No quiero negar esta imagen (finalmente, una imagen se mide por su potencia y no por su adecuación a una realidad siempre esquiva) sino más bien interrogarla cuando, después de diez años de ser el emblema de un sistema económico, exhibe la paradoja (por la vía del mercado cambiario) de poner en juego la vida de personas que no son ni grandes contribuyentes, ni agroexportadores, ni herederos de privilegios de clase sino el límite mismo de lo que el sistema puede pensar (y que debería ser su umbral de transformación).
Aún compartiendo los lineamientos básicos del sistema, me molesta un poco que se haga depender su salud del eslabón político más insignificante de nuestro tiempo, el refugiado o el inmigrante que, por su sola existencia, revela el carácter definitivamente ilusorio del “mercado interno”, la “industria nacional” e, incluso, la “burguesía nacional”. La “batalla cultural contra el dólar” parece ser más bien una batalla contra el capitalismo transnacional (es decir, posterior a la crisis irreversible de los Estados Nacionales), en favor de un modelo más arcaico, el capitalismo nacional: una plataforma que se imagina más adecuada para sostener hipótesis de transformación revolucionaria.

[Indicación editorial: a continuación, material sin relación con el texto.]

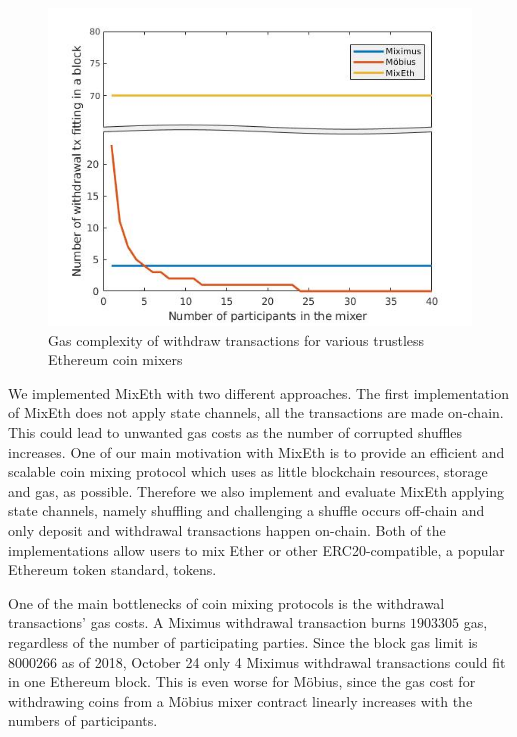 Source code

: \documentclass[a4paper]{article}
\theoremstyle{definition}
\begin{document}
\begin{figure}
	\centering
	\includegraphics[scale=0.7]{./withdrawalComplexity.jpg}
	\captionsetup{justification=centering}
	\caption{Gas complexity of withdraw transactions for various trustless Ethereum coin mixers}
\end{figure} 

We implemented MixEth with two different approaches. The first implementation of MixEth does not apply state channels, all the transactions are made on-chain. This could lead to unwanted gas costs as the number of corrupted shuffles increases. One of our main motivation with MixEth is to provide an efficient and scalable coin mixing protocol which uses as little blockchain resources, storage and gas, as possible. Therefore we also implement and evaluate MixEth applying state channels, namely shuffling and challenging a shuffle occurs off-chain and only deposit and withdrawal transactions happen on-chain.
Both of the implementations allow users to mix Ether or other ERC20-compatible, a popular Ethereum token standard, tokens.

One of the main bottlenecks of coin mixing protocols is the withdrawal transactions' gas costs. A Miximus withdrawal transaction burns $\num[group-separator={,}]{1903305}$ gas, regardless of the number of participating parties. Since the block gas limit is $\num[group-separator={,}]{8000266}$ as of 2018, October 24 only 4 Miximus withdrawal transactions could fit in one Ethereum block. This is even worse for Möbius, since the gas cost for withdrawing coins from a Möbius mixer contract linearly increases with the numbers of participants.
\end{document}
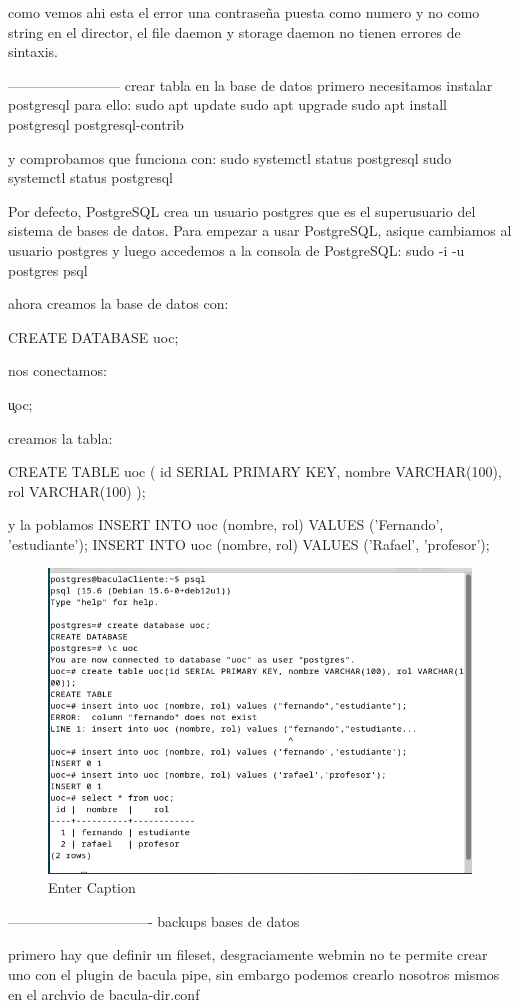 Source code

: como vemos ahi esta el error una contraseña puesta como numero y no como string en el director, el file daemon y storage daemon no tienen errores de sintaxis.


------------------------
crear tabla en la base de datos
primero necesitamos instalar postgresql para ello:
sudo apt update
sudo apt upgrade
sudo apt install postgresql postgresql-contrib

y comprobamos que funciona con:
sudo systemctl status postgresql
sudo systemctl status postgresql



Por defecto, PostgreSQL crea un usuario postgres que es el superusuario del sistema de bases de datos. Para empezar a usar PostgreSQL, asique cambiamos al usuario postgres y luego accedemos a la consola de PostgreSQL:
sudo -i -u postgres
psql


ahora creamos la base de datos con:

CREATE DATABASE uoc;

nos conectamos:

\c uoc;

creamos la tabla:

CREATE TABLE uoc (
    id SERIAL PRIMARY KEY,
    nombre VARCHAR(100),
    rol VARCHAR(100)
);

y la poblamos
INSERT INTO uoc (nombre, rol) VALUES ('Fernando', 'estudiante');
INSERT INTO uoc (nombre, rol) VALUES ('Rafael', 'profesor');

\begin{figure}[H]
    \centering
    \includegraphics[width=0.5\linewidth]{instalacionBacula/postgrestCrearTabla.png}
    \caption{Enter Caption}
\end{figure}

-------------------------------
backups bases de datos

primero hay que definir un fileset, desgraciamente webmin no te permite crear uno con el plugin de bacula pipe, sin embargo podemos crearlo nosotros mismos en el archvio de bacula-dir.conf

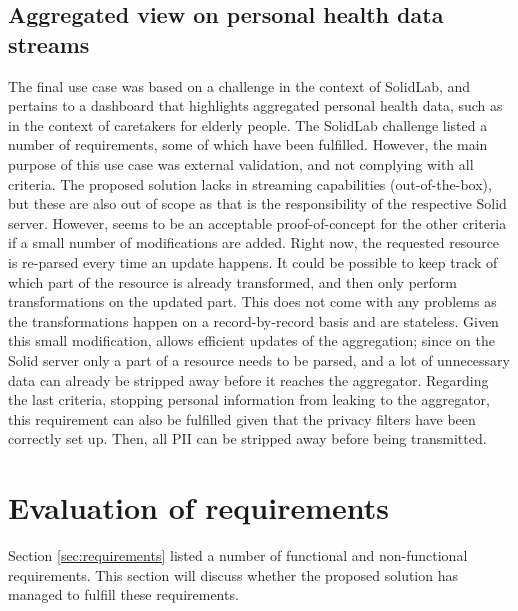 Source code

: \subsection{Aggregated view on personal health data streams}
The final use case was based on a challenge in the context of SolidLab, and pertains
to a dashboard that highlights aggregated personal health data, such as in the context of caretakers for elderly people. The SolidLab challenge listed a number of requirements, some of which have been fulfilled. However, the main purpose of this use case was external validation, and not complying with all criteria. 
The proposed solution lacks in streaming capabilities (out-of-the-box), but these are also out of scope as that is the responsibility of the respective Solid server. 
However, \middleware{} seems to be an acceptable proof-of-concept for the other criteria if a small number of modifications are added. Right now, the requested resource is re-parsed every time an update happens. It could be possible to keep track of which part of the resource is already transformed, and then only perform transformations on the updated part. This does not come with any problems as the transformations happen on a record-by-record basis and are stateless. Given this small modification, \middleware{} allows efficient updates of the aggregation; since on the Solid server only a part of a resource needs to be parsed, and a lot of unnecessary data can already be stripped away before it reaches the aggregator. 
Regarding the last criteria, stopping personal information from leaking to the aggregator, this requirement can also be fulfilled given that the privacy filters have been correctly set up. Then, all \gls{PII} can be stripped away before being transmitted.

\section{Evaluation of requirements}
Section \ref{sec:requirements} listed a number of functional and non-functional requirements. This section will discuss whether the proposed solution has managed to fulfill these requirements.

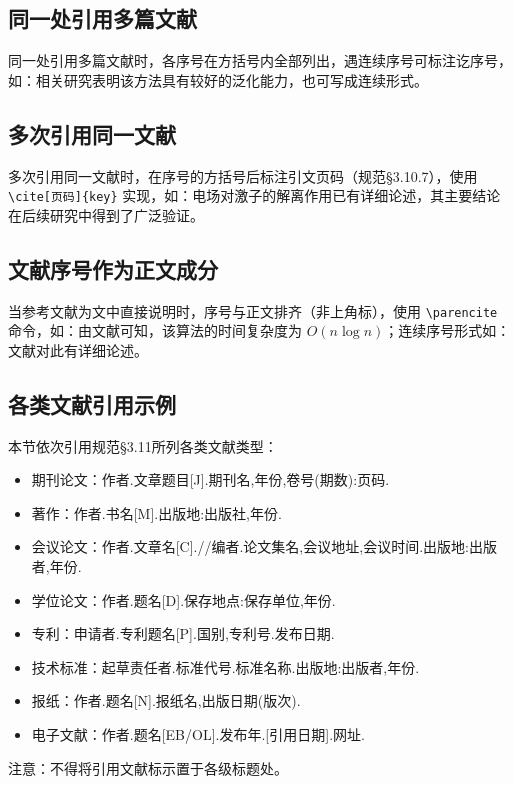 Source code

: \subsection{同一处引用多篇文献}

同一处引用多篇文献时，各序号在方括号内全部列出，遇连续序号可标注讫序号，如：相关研究表明该方法具有较好的泛化能力\cite{ref1,ref2,ref3}，也可写成连续形式\cite{ref1,ref4,ref5,ref6}。

\subsection{多次引用同一文献}

多次引用同一文献时，在序号的方括号后标注引文页码（规范§3.10.7），使用 \texttt{\textbackslash cite[页码]\{key\}} 实现，如：电场对激子的解离作用已有详细论述\cite[15-19]{ref1}，其主要结论\cite[25-27]{ref1}在后续研究中得到了广泛验证。

\subsection{文献序号作为正文成分}

当参考文献为文中直接说明时，序号与正文排齐（非上角标），使用 \texttt{\textbackslash parencite} 命令，如：由文献\parencite{ref3}可知，该算法的时间复杂度为 $O(n\log n)$；连续序号形式如：文献\parencite{ref1,ref3,ref4,ref5}对此有详细论述。

\subsection{各类文献引用示例}

本节依次引用规范§3.11所列各类文献类型：

\begin{itemize}
    \item 期刊论文\cite{ref1,ref2,ref3}：作者.文章题目[J].期刊名,年份,卷号(期数):页码.
    \item 著作\cite{ref4,ref5}：作者.书名[M].出版地:出版社,年份.
    \item 会议论文\cite{ref6}：作者.文章名[C].//编者.论文集名,会议地址,会议时间.出版地:出版者,年份.
    \item 学位论文\cite{ref7}：作者.题名[D].保存地点:保存单位,年份.
    \item 专利\cite{ref8}：申请者.专利题名[P].国别,专利号.发布日期.
    \item 技术标准\cite{ref9}：起草责任者.标准代号.标准名称.出版地:出版者,年份.
    \item 报纸\cite{ref10}：作者.题名[N].报纸名,出版日期(版次).
    \item 电子文献\cite{ref11}：作者.题名[EB/OL].发布年.[引用日期].网址.
\end{itemize}

注意：不得将引用文献标示置于各级标题处。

Sea.
Pero una década entera no alcanzó para eliminar la miseria del horizonte de posibilidad de las personas (y al mismo tiempo, del horizonte de la práctica política, que parece necesitarla para definir sus acciones), lo que parece una paradoja más de la soberanía moderna, que excluye incluyendo.
La política contemporánea puede entenderse como un experimento de lenguaje más o menos chisporroteante, pero en la medida en que someta a los que menos tienen, durante diez años, a un horizonte de penurias, revela su carácter absolutamente desolador.
El Estado-Nación puede haber funcionado alguna vez como el centinela de los pueblos y de los imaginarios radicales y con razón puede pensarse que la pequeña burguesía planetaria es la forma en la que la humanidad camina hacia su propia destrucción. Pero eso no nos obliga a buscar la redención en un repliegue nacionalitario, sino a remover el diafragma sutil que separa las identidades totalizadoras (el “consumo popular”) de las singularidades cualunques (el migrante, el expatriado, el refugiado) que son el umbral y la verdad de nuestra modernidad. Esta, ha advertido Giorgio Agamben, es la tarea política de nuestra generación.